Start of Block
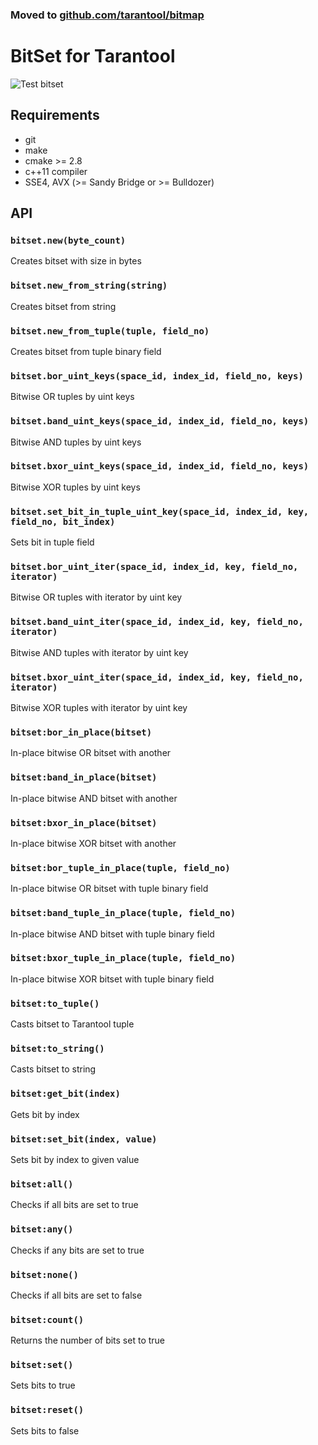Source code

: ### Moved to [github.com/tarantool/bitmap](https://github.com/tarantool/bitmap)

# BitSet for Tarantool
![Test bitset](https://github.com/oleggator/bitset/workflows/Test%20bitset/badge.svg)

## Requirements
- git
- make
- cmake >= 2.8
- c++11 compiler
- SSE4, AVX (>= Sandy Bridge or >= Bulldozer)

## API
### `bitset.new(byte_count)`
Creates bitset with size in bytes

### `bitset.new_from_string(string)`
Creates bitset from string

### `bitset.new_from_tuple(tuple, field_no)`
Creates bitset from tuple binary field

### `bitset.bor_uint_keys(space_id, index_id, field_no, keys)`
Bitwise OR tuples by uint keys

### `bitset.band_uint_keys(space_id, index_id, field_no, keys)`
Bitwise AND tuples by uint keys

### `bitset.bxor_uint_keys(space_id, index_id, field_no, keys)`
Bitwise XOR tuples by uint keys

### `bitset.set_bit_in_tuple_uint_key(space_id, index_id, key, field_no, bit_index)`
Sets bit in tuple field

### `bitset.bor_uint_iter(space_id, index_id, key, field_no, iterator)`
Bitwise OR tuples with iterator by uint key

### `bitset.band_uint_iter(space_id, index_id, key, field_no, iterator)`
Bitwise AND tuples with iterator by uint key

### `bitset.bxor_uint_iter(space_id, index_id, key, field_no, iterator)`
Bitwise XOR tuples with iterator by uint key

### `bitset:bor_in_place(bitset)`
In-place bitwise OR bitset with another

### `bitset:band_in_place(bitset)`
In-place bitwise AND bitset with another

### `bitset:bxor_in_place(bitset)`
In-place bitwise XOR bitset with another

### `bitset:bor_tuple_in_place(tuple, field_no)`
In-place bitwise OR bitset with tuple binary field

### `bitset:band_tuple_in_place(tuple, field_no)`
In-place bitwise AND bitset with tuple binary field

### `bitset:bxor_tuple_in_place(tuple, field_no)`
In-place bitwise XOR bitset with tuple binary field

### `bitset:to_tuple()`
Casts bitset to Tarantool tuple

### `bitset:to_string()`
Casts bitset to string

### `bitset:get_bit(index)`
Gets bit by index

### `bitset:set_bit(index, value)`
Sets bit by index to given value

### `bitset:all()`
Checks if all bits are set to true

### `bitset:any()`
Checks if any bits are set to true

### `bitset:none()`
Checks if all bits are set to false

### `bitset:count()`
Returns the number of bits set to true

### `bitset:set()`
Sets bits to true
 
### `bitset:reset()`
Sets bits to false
End of Block
Start of Block
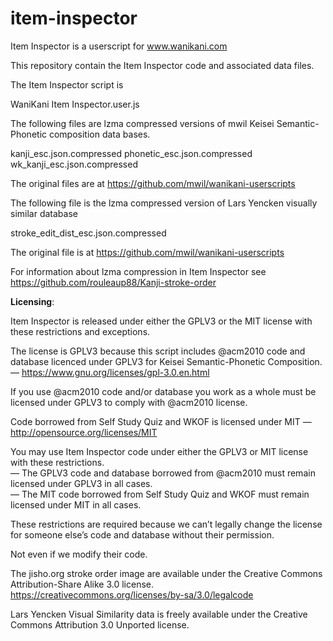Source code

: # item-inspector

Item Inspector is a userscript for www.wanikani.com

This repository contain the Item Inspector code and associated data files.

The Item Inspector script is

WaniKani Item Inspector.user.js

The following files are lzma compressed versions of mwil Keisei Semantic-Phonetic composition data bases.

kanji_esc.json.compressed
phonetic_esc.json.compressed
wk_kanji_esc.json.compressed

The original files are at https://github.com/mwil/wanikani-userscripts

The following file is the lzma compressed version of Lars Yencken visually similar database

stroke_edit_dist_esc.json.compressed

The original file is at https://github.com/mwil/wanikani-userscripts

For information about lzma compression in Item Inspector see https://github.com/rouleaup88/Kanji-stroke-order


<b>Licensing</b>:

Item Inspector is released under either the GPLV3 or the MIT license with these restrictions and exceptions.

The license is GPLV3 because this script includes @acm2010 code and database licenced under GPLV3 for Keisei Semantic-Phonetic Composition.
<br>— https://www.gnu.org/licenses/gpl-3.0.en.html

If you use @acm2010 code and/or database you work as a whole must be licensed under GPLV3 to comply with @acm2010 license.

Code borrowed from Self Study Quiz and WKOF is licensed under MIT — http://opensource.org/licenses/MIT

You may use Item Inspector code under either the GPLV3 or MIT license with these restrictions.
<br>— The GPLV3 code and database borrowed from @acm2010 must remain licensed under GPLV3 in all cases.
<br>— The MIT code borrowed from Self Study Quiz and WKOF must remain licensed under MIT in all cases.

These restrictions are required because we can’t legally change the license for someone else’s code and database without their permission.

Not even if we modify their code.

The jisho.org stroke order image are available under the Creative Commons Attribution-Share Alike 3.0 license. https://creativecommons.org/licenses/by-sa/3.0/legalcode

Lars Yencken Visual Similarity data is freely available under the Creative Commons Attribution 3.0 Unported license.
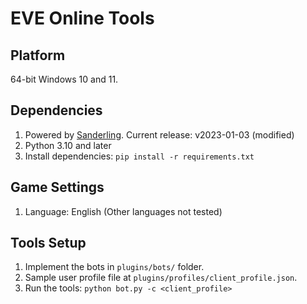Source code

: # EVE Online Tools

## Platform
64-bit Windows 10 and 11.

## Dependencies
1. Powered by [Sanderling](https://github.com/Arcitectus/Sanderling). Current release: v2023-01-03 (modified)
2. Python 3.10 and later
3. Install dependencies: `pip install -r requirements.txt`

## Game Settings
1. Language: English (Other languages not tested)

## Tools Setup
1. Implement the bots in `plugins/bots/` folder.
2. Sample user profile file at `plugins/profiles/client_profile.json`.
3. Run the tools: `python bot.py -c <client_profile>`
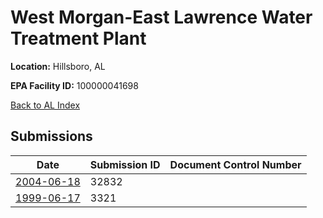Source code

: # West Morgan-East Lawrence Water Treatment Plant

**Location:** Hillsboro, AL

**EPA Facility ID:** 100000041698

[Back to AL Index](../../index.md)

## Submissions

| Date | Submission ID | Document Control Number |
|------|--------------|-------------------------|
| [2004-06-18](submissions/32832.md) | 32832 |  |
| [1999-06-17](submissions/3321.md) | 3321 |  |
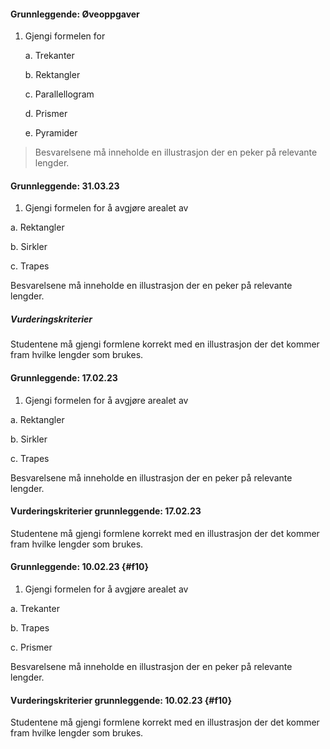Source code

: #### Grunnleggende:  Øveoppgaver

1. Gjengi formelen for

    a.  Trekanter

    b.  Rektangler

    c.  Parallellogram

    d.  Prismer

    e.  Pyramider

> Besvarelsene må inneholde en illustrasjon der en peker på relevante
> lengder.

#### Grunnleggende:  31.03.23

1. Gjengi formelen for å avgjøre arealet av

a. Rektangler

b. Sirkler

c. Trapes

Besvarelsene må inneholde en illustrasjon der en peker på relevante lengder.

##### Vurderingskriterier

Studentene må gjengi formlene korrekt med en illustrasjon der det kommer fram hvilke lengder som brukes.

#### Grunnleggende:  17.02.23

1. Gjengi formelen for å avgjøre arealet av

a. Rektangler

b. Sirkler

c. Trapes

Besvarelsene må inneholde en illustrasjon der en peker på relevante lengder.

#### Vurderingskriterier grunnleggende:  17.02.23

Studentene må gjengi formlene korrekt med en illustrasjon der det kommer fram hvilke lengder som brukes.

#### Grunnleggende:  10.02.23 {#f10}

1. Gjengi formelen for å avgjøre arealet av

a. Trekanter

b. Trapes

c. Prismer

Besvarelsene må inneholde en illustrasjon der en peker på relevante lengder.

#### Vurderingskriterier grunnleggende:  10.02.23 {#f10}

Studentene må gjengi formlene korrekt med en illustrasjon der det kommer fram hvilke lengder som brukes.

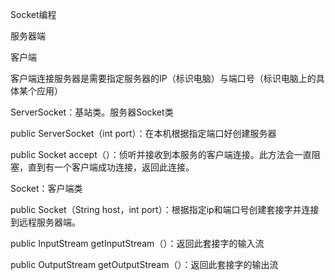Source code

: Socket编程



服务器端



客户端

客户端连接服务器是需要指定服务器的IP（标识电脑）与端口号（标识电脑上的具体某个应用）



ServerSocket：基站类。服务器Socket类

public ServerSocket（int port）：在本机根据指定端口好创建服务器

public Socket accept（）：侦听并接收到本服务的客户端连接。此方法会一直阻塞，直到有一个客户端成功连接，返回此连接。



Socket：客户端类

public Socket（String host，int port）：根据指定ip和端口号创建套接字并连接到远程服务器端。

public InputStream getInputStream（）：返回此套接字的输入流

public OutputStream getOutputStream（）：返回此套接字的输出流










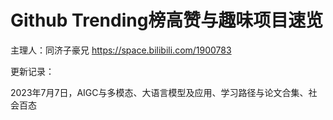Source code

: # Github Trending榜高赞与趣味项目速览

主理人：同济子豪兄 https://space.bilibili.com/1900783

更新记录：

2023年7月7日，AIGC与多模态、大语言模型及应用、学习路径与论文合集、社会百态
End of Block
**ACTIVITY**
Every line in the records above with the string "either" in it should be shown.

**SOLUTION**
Item Inspector is released under either the GPLV3 or the MIT license with these restrictions and exceptions.
You may use Item Inspector code under either the GPLV3 or MIT license with these restrictions.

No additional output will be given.